## DIRECTIONS FOR THIS TASK
Give the number of lines in the data that contain "readonly", and nothing more.
TASK INPUT Block Start
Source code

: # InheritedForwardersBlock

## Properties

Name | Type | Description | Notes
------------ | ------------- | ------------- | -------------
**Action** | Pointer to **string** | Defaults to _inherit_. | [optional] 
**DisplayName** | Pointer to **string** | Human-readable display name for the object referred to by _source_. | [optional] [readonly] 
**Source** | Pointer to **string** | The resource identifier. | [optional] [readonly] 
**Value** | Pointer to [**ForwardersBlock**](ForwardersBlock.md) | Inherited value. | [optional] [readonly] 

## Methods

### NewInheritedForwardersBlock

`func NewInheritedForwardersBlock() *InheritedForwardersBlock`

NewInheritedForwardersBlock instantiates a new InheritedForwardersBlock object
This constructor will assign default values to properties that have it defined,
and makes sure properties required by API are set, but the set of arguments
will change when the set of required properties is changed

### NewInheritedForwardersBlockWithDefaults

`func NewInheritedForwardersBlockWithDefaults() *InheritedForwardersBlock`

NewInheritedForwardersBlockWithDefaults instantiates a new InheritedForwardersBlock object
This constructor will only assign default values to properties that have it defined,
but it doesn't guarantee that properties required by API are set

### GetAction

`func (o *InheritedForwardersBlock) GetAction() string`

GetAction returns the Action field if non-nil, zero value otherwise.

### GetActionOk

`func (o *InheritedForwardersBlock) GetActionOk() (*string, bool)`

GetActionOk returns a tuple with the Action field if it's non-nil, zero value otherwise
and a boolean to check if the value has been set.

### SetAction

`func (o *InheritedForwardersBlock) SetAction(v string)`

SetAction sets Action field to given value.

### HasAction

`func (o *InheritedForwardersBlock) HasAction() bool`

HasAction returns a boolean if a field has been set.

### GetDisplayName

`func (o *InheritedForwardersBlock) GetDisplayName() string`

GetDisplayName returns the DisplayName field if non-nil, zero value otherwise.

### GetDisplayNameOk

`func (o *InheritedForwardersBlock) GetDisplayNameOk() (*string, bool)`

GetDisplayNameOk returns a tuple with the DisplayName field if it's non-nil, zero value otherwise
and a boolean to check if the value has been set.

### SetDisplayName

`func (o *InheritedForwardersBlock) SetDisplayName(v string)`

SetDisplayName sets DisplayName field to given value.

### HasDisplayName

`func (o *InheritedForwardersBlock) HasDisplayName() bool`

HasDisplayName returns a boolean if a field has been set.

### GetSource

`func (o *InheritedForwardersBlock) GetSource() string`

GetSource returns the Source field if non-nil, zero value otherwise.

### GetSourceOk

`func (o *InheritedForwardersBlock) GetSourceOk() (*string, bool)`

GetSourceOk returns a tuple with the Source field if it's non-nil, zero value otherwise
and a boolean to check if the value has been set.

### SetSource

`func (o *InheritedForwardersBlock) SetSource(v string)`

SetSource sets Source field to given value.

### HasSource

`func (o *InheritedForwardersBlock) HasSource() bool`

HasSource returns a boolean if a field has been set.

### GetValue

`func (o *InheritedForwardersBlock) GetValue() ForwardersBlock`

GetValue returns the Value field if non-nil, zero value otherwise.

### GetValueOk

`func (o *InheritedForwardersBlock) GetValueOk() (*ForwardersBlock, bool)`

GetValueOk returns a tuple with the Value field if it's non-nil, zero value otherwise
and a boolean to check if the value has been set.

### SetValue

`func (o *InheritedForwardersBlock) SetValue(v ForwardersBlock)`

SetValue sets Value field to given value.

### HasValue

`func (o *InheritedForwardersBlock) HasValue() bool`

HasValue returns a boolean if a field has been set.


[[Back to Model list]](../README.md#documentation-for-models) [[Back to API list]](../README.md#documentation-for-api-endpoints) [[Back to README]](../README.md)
TASK INPUT Block End
## ANSWER SECTION
3